Question

Find the area of the triangle whose vertices are (4 , 7) (1 , 3) (5 , 1)

Answer 1

area =1/2*[x1*(y2-y3)+x2*(y3-y1)+x3*(y1-y2)
=0.5*[4*(3-1)+1*(1-7)+5*(7-3)]
=0.5*(4*2+1*(-6)+5*4)
=0.5*(8-6+20)
=0.5*22
=11

Answer 2

(4,7) = (x₁,y₁) ; (1,3) = (x₂,y₂) ; (5,1) = (x₃,y₃)

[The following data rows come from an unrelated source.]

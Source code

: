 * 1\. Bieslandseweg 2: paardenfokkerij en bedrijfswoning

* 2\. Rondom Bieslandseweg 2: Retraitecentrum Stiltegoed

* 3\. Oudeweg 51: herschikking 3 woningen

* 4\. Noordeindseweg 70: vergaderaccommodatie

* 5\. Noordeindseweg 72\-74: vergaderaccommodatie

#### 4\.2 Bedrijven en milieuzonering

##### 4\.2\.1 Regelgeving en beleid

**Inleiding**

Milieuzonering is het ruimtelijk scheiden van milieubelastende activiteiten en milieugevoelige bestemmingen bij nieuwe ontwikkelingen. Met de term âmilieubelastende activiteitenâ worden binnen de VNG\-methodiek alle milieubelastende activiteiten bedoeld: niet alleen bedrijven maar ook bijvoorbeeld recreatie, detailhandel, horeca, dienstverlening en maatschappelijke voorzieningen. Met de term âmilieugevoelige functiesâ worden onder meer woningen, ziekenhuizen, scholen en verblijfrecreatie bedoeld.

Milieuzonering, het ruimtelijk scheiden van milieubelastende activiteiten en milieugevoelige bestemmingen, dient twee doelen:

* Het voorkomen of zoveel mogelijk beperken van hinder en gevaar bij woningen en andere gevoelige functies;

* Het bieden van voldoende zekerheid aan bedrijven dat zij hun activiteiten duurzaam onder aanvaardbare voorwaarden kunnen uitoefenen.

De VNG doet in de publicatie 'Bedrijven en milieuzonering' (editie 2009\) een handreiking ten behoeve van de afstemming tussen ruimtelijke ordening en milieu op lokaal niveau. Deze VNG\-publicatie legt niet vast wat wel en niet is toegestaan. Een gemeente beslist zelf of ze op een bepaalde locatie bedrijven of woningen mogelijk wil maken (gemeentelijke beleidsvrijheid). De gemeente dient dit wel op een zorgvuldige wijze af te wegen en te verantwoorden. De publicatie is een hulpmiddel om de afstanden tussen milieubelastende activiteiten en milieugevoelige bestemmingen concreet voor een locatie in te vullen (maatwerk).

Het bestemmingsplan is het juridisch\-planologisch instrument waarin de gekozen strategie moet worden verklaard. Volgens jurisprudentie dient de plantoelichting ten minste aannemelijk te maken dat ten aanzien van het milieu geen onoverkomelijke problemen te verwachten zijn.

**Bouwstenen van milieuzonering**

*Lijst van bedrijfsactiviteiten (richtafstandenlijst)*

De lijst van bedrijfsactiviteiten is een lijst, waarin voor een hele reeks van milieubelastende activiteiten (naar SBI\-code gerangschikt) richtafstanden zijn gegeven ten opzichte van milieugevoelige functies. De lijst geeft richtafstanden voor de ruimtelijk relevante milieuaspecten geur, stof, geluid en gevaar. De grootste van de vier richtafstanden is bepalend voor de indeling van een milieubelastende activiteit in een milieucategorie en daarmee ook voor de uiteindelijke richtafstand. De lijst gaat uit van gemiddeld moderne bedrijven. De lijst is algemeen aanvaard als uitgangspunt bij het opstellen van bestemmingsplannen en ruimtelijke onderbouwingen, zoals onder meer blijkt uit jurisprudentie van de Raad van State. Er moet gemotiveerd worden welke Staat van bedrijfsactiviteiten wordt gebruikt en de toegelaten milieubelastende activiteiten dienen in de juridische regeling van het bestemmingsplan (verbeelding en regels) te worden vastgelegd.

Area of the triangle, ∆ = $\frac{1}{2}$ | x₁(y₂-y₃) + x₂(y₃-y₁) + x₃(y₁-y₂) |
= $\frac{1}{2}$ | 4(3-1) + 1(1-7) + 5(7-3) |
= $\frac{1}{2}$ | 4(2) + 1(-6) + 5(4) |
= $\frac{1}{2}$ | 8 - 6 + 20 |
= $\frac{1}{2} | 2+20 |$
= $\frac{1}{2} | 22 |$
= $\frac{1}{2} (22)$
= 11

Therefore,the area of the triangle is 11 units².

Hope it helps